Chenraj Roychand (born 7 July 1961) is the founder of the Jain Group and Chancellor - Jain University since 1990.

Jain (Deemed-to-be University) 

Roychand started The Sri Bhagawan Mahaveer Jain College in Bangalore in the year 1990 at VV Puram which to date remains as the well-known colleges in the city. He went on to establish schools and colleges across the country in a matter of two decades Jain (Deemed-to-be University) was declared Deemed University under the UGC Act, 1956.

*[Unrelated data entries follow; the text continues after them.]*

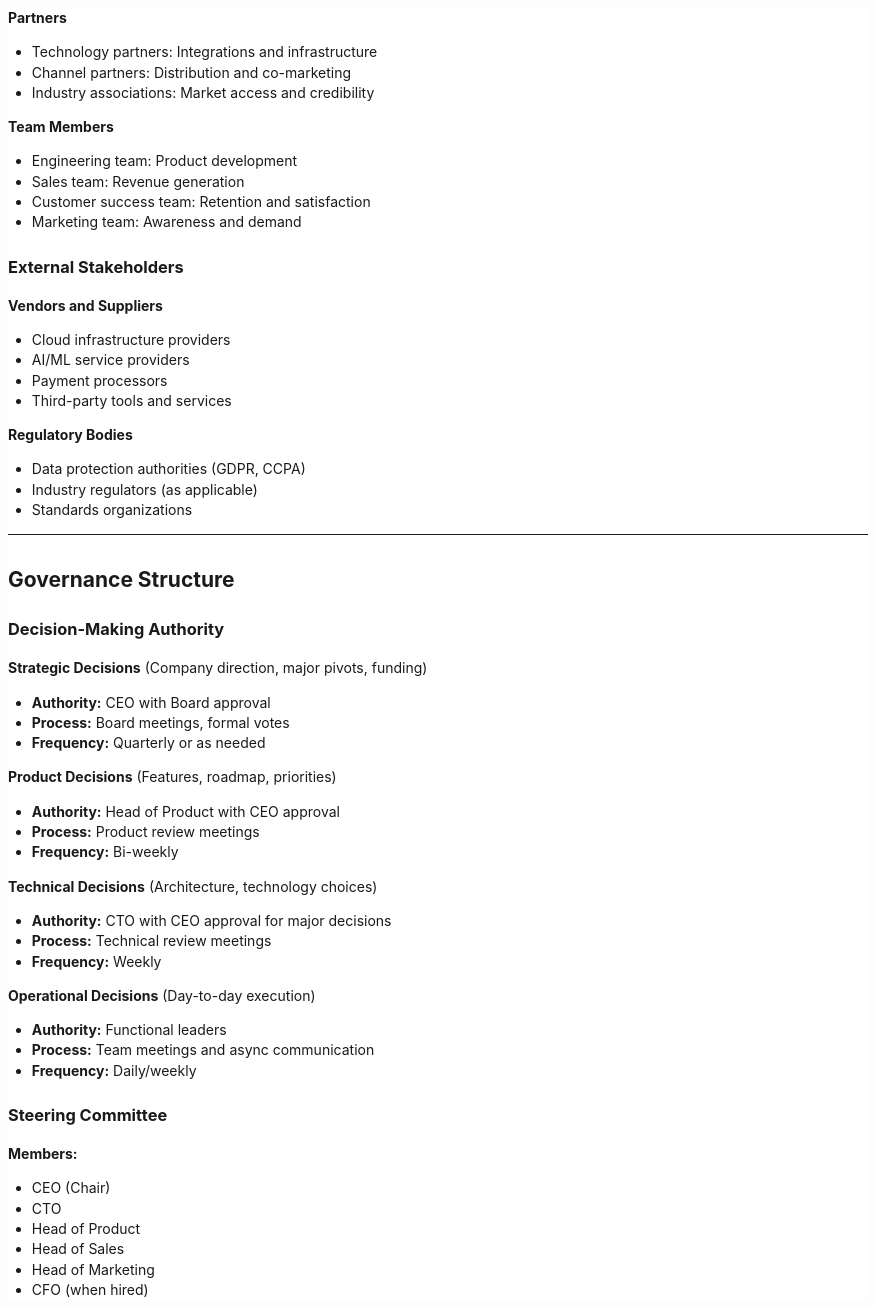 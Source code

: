 **Partners**
- Technology partners: Integrations and infrastructure
- Channel partners: Distribution and co-marketing
- Industry associations: Market access and credibility

**Team Members**
- Engineering team: Product development
- Sales team: Revenue generation
- Customer success team: Retention and satisfaction
- Marketing team: Awareness and demand

### External Stakeholders

**Vendors and Suppliers**
- Cloud infrastructure providers
- AI/ML service providers
- Payment processors
- Third-party tools and services

**Regulatory Bodies**
- Data protection authorities (GDPR, CCPA)
- Industry regulators (as applicable)
- Standards organizations

---

## Governance Structure

### Decision-Making Authority

**Strategic Decisions** (Company direction, major pivots, funding)
- **Authority:** CEO with Board approval
- **Process:** Board meetings, formal votes
- **Frequency:** Quarterly or as needed

**Product Decisions** (Features, roadmap, priorities)
- **Authority:** Head of Product with CEO approval
- **Process:** Product review meetings
- **Frequency:** Bi-weekly

**Technical Decisions** (Architecture, technology choices)
- **Authority:** CTO with CEO approval for major decisions
- **Process:** Technical review meetings
- **Frequency:** Weekly

**Operational Decisions** (Day-to-day execution)
- **Authority:** Functional leaders
- **Process:** Team meetings and async communication
- **Frequency:** Daily/weekly

### Steering Committee

**Members:**
- CEO (Chair)
- CTO
- Head of Product
- Head of Sales
- Head of Marketing
- CFO (when hired)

Chenraj Roychand Center for Entrepreneurship 

Chenraj who aspired to actively empower rural and urban populace established Chenraj Roychand Center for Entrepreneurship which continues to be one of his notable achievements . The center aims to create an ecosystem to produce successful social entrepreneurs. He who became an entrepreneur at a very young age has his experience behind him to recognize the real creative minds who can work with passion and yield turbulent growth. His benevolent attitude towards his underlings encourages many to follow their passion. The centre has so far incubated 50 companies where the companies are trained to identify an idea, understand hi-tech markets and emerging technologies. Chenraj Roychand has plans of creating 500 entrepreneurs in the next five years.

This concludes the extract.